Stored items from a collection:
---------------

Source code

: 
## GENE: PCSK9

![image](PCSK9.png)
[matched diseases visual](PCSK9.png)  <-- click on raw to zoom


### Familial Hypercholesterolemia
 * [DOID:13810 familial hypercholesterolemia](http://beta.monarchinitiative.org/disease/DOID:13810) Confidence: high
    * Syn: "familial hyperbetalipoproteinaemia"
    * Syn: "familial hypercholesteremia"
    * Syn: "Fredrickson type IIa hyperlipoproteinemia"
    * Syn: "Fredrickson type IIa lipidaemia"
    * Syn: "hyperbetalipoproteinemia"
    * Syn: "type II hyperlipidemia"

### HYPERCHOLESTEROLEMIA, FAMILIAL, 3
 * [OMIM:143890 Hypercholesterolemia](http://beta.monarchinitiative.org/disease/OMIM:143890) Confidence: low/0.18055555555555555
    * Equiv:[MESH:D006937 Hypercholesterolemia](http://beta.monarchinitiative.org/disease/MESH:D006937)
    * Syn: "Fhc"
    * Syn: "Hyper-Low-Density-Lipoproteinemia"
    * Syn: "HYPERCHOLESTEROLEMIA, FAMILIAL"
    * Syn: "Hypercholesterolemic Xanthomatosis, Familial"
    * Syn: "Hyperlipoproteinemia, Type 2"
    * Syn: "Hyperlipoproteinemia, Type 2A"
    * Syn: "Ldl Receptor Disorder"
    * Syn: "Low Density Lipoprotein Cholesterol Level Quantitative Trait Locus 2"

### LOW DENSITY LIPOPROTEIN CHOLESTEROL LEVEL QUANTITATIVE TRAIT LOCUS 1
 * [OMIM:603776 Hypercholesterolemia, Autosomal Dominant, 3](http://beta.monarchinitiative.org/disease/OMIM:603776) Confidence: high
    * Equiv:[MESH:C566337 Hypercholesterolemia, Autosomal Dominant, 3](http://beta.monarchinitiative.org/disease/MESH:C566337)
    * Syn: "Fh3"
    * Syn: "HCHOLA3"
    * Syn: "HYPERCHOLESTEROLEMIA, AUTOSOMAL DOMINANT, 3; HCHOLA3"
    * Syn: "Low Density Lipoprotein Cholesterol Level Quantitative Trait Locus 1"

---------------

### [Aim of the exercise]
Copy every record above exactly as it is.

### [Response below]
Source code

: 
## GENE: PCSK9

![image](PCSK9.png)
[matched diseases visual](PCSK9.png)  <-- click on raw to zoom


### Familial Hypercholesterolemia
 * [DOID:13810 familial hypercholesterolemia](http://beta.monarchinitiative.org/disease/DOID:13810) Confidence: high
    * Syn: "familial hyperbetalipoproteinaemia"
    * Syn: "familial hypercholesteremia"
    * Syn: "Fredrickson type IIa hyperlipoproteinemia"
    * Syn: "Fredrickson type IIa lipidaemia"
    * Syn: "hyperbetalipoproteinemia"
    * Syn: "type II hyperlipidemia"

### HYPERCHOLESTEROLEMIA, FAMILIAL, 3
 * [OMIM:143890 Hypercholesterolemia](http://beta.monarchinitiative.org/disease/OMIM:143890) Confidence: low/0.18055555555555555
    * Equiv:[MESH:D006937 Hypercholesterolemia](http://beta.monarchinitiative.org/disease/MESH:D006937)
    * Syn: "Fhc"
    * Syn: "Hyper-Low-Density-Lipoproteinemia"
    * Syn: "HYPERCHOLESTEROLEMIA, FAMILIAL"
    * Syn: "Hypercholesterolemic Xanthomatosis, Familial"
    * Syn: "Hyperlipoproteinemia, Type 2"
    * Syn: "Hyperlipoproteinemia, Type 2A"
    * Syn: "Ldl Receptor Disorder"
    * Syn: "Low Density Lipoprotein Cholesterol Level Quantitative Trait Locus 2"

### LOW DENSITY LIPOPROTEIN CHOLESTEROL LEVEL QUANTITATIVE TRAIT LOCUS 1
 * [OMIM:603776 Hypercholesterolemia, Autosomal Dominant, 3](http://beta.monarchinitiative.org/disease/OMIM:603776) Confidence: high
    * Equiv:[MESH:C566337 Hypercholesterolemia, Autosomal Dominant, 3](http://beta.monarchinitiative.org/disease/MESH:C566337)
    * Syn: "Fh3"
    * Syn: "HCHOLA3"
    * Syn: "HYPERCHOLESTEROLEMIA, AUTOSOMAL DOMINANT, 3; HCHOLA3"
    * Syn: "Low Density Lipoprotein Cholesterol Level Quantitative Trait Locus 1"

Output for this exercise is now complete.